*Provided information:*
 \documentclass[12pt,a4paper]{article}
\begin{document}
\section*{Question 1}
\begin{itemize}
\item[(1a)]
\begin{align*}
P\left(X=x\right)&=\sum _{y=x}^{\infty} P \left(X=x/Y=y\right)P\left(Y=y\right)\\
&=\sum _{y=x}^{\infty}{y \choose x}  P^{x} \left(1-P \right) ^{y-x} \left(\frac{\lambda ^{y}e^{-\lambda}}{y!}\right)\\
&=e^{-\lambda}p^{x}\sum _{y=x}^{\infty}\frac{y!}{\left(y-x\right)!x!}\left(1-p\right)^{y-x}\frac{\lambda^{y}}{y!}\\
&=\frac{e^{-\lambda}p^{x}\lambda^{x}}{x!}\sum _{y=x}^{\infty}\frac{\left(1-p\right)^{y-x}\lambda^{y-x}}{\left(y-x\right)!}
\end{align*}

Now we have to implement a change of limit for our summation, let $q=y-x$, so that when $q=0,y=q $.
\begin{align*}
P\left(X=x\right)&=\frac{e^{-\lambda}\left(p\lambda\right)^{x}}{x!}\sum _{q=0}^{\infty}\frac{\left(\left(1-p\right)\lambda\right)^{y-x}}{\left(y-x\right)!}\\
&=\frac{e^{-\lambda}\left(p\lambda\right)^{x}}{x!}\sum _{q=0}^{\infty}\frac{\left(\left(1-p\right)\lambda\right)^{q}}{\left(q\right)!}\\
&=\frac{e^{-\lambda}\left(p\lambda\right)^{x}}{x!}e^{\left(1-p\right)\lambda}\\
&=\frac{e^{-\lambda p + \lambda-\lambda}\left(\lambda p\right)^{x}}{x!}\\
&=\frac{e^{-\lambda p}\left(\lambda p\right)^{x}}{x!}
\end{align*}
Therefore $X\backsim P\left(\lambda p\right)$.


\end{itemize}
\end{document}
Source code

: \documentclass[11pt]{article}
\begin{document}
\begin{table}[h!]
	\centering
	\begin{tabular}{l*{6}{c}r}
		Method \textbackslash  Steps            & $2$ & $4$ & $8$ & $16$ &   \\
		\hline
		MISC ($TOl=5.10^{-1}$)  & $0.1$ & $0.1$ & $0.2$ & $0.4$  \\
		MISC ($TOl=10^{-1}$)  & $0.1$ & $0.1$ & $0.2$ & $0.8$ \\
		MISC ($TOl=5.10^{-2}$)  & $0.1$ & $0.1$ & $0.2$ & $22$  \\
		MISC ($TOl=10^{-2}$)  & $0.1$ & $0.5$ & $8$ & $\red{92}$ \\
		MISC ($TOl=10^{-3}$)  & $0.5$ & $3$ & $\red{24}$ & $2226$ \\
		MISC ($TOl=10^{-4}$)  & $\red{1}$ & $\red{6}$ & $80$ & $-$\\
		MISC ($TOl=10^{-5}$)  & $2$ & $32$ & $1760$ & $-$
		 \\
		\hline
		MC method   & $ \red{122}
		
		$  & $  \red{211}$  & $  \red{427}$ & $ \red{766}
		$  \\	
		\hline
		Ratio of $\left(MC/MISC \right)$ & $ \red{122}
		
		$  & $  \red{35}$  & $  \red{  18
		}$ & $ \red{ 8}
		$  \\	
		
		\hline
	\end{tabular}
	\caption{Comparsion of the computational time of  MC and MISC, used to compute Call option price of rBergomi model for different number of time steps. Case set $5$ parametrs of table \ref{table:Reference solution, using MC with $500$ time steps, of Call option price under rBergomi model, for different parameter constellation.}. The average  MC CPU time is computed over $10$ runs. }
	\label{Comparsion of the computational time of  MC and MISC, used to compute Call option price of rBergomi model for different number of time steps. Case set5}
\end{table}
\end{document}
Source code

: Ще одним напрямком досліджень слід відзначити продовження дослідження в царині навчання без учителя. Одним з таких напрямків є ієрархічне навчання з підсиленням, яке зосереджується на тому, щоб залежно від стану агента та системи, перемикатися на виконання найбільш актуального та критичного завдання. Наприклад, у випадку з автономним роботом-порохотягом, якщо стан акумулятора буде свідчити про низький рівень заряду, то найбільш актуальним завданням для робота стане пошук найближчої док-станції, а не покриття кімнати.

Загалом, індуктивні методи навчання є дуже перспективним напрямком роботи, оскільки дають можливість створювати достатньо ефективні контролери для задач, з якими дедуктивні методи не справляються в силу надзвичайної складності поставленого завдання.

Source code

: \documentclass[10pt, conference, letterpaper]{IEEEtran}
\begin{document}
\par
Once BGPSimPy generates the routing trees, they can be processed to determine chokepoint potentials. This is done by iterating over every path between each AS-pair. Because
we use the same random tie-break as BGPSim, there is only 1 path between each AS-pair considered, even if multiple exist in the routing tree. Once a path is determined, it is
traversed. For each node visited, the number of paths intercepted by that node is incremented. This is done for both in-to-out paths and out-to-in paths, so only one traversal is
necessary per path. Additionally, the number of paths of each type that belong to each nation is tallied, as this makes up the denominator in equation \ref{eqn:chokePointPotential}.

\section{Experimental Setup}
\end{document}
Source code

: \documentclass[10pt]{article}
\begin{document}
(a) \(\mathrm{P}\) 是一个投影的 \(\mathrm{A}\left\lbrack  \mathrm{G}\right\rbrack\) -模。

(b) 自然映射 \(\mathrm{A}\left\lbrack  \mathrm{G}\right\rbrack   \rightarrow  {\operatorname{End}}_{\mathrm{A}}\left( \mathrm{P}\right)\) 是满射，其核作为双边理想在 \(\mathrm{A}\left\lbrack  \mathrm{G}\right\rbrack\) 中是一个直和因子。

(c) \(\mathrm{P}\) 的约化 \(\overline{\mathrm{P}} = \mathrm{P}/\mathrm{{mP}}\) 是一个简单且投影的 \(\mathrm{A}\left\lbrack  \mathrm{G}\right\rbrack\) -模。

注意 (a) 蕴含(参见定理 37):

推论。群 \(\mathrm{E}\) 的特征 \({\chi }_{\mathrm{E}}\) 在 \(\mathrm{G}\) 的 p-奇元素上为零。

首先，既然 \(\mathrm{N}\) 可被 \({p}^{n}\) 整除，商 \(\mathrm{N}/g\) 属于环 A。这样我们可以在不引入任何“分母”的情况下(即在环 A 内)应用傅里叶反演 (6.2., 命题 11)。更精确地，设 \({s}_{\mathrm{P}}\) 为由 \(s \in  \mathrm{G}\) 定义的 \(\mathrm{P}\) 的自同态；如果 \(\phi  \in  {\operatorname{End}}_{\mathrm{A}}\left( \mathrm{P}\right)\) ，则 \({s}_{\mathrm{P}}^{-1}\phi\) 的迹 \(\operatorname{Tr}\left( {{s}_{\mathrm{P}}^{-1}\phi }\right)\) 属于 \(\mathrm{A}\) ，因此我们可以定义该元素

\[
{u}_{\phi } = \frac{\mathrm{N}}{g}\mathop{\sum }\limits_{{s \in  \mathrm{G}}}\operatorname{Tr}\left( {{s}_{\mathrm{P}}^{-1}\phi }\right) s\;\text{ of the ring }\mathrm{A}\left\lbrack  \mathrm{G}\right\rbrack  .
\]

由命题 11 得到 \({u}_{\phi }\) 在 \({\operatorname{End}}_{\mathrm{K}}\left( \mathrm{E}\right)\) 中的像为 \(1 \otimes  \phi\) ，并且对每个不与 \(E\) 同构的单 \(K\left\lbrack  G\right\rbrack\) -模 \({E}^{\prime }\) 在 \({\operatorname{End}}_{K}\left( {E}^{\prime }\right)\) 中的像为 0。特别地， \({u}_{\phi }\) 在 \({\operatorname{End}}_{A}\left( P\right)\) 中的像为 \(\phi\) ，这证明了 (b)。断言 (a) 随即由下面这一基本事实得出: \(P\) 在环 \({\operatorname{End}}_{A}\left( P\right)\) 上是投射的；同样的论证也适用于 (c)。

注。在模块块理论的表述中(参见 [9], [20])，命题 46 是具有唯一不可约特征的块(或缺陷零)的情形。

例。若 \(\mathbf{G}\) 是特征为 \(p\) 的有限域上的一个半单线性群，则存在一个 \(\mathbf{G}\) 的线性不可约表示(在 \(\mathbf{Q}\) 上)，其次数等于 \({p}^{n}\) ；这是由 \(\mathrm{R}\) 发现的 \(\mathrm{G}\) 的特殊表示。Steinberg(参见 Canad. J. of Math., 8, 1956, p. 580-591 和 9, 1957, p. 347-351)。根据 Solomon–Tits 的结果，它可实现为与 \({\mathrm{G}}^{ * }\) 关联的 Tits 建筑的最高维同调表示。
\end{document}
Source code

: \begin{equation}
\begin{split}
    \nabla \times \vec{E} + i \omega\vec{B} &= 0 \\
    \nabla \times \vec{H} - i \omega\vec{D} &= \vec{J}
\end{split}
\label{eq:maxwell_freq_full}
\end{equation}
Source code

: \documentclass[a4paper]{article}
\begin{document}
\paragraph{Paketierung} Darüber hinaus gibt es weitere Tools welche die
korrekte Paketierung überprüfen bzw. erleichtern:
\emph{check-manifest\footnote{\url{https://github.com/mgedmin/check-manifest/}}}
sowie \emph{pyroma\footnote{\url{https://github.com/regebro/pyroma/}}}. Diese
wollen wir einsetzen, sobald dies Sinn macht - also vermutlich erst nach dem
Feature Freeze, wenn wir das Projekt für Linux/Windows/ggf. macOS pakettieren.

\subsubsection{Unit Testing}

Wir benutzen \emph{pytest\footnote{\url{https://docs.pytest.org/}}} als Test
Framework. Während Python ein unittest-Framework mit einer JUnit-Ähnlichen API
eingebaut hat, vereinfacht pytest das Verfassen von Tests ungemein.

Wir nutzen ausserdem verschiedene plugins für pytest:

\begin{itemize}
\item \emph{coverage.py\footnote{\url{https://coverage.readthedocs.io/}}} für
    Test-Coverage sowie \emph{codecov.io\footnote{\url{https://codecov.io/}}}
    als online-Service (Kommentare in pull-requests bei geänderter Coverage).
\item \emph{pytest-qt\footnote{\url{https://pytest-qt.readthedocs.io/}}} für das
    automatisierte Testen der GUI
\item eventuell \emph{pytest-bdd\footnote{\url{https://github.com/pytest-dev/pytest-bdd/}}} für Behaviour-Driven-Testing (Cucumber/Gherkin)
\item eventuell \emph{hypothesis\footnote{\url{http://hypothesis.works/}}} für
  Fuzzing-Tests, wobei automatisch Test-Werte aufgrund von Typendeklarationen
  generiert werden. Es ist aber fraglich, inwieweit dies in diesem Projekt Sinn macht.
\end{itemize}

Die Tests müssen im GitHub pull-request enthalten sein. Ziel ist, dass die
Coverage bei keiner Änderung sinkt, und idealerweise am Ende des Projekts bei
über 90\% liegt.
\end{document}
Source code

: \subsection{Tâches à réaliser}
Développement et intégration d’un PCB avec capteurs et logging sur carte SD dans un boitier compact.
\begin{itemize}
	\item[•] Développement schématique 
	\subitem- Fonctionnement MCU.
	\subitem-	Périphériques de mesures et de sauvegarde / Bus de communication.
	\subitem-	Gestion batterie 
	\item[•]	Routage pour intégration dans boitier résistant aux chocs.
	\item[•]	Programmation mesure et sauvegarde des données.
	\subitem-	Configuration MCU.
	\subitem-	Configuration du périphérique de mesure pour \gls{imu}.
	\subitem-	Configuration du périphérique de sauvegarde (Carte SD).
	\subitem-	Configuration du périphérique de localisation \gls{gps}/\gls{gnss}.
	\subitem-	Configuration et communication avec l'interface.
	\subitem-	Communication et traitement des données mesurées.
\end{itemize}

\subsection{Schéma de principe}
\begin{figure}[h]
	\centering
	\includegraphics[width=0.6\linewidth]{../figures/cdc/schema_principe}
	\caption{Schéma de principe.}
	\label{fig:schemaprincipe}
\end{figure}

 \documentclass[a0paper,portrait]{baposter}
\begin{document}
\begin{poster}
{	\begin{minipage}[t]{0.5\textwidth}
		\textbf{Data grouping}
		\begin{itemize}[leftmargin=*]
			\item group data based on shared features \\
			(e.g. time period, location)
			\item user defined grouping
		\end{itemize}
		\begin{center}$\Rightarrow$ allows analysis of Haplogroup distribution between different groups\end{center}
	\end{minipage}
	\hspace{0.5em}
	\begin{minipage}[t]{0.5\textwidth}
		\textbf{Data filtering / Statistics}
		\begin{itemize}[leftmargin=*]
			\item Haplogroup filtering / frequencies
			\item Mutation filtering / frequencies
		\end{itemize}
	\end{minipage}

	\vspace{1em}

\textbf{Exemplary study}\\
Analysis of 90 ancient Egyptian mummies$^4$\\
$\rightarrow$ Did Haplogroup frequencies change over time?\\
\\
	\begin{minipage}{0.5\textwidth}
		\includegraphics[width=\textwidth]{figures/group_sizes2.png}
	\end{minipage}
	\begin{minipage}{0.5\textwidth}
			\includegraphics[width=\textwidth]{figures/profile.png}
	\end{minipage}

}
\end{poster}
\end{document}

*Assigned task:*
Show the lines of the entries that include the string "computational", copying each in full.

*Task output:*
	\caption{Comparsion of the computational time of  MC and MISC, used to compute Call option price of rBergomi model for different number of time steps. Case set $5$ parametrs of table \ref{table:Reference solution, using MC with $500$ time steps, of Call option price under rBergomi model, for different parameter constellation.}. The average  MC CPU time is computed over $10$ runs. }
	\label{Comparsion of the computational time of  MC and MISC, used to compute Call option price of rBergomi model for different number of time steps. Case set5}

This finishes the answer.